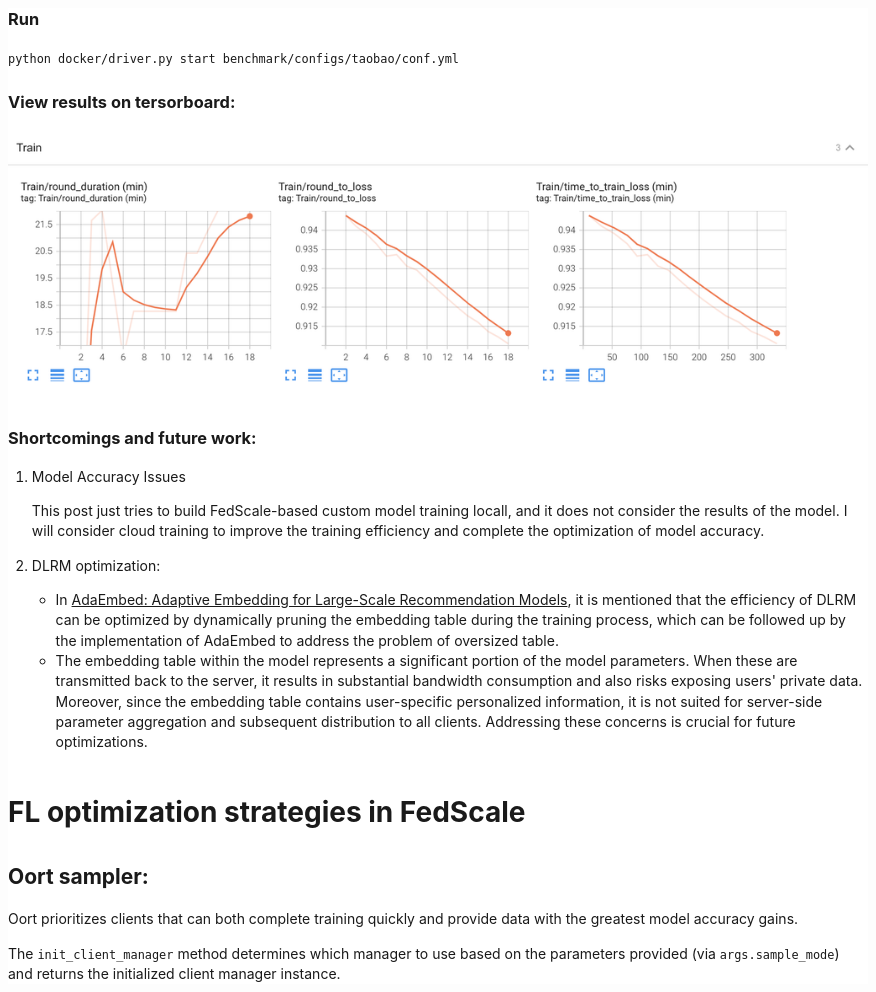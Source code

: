 ### Run

```bash
python docker/driver.py start benchmark/configs/taobao/conf.yml
```

### View results on tersorboard:

![dlrm_train.png](https://github.com/RohanYim/FedScale-DLRM-RunGuide/blob/main/images/dlrm_train.png)

### Shortcomings and future work:

1. Model Accuracy Issues

    This post just tries to build FedScale-based custom model training locall, and it does not consider the results of the model. I will consider cloud training to improve the training efficiency and complete the optimization of model accuracy.

2. DLRM optimization:
    - In [AdaEmbed: Adaptive Embedding for Large-Scale Recommendation Models](https://www.usenix.org/conference/osdi23/presentation/lai), it is mentioned that the efficiency of DLRM can be optimized by dynamically pruning the embedding table during the training process, which can be followed up by the implementation of AdaEmbed to address the problem of oversized table.
    - The embedding table within the model represents a significant portion of the model parameters. When these are transmitted back to the server, it results in substantial bandwidth consumption and also risks exposing users' private data. Moreover, since the embedding table contains user-specific personalized information, it is not suited for server-side parameter aggregation and subsequent distribution to all clients. Addressing these concerns is crucial for future optimizations.

# FL optimization strategies in FedScale

## **Oort sampler**:

Oort prioritizes clients that can both complete training quickly and provide data with the greatest model accuracy gains.

The `init_client_manager` method determines which manager to use based on the parameters provided (via `args.sample_mode`) and returns the initialized client manager instance.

Exercise:
Whenever the string "table" turns up in a line of the data, copy that line.

Answer section:
    - In [AdaEmbed: Adaptive Embedding for Large-Scale Recommendation Models](https://www.usenix.org/conference/osdi23/presentation/lai), it is mentioned that the efficiency of DLRM can be optimized by dynamically pruning the embedding table during the training process, which can be followed up by the implementation of AdaEmbed to address the problem of oversized table.
    - The embedding table within the model represents a significant portion of the model parameters. When these are transmitted back to the server, it results in substantial bandwidth consumption and also risks exposing users' private data. Moreover, since the embedding table contains user-specific personalized information, it is not suited for server-side parameter aggregation and subsequent distribution to all clients. Addressing these concerns is crucial for future optimizations.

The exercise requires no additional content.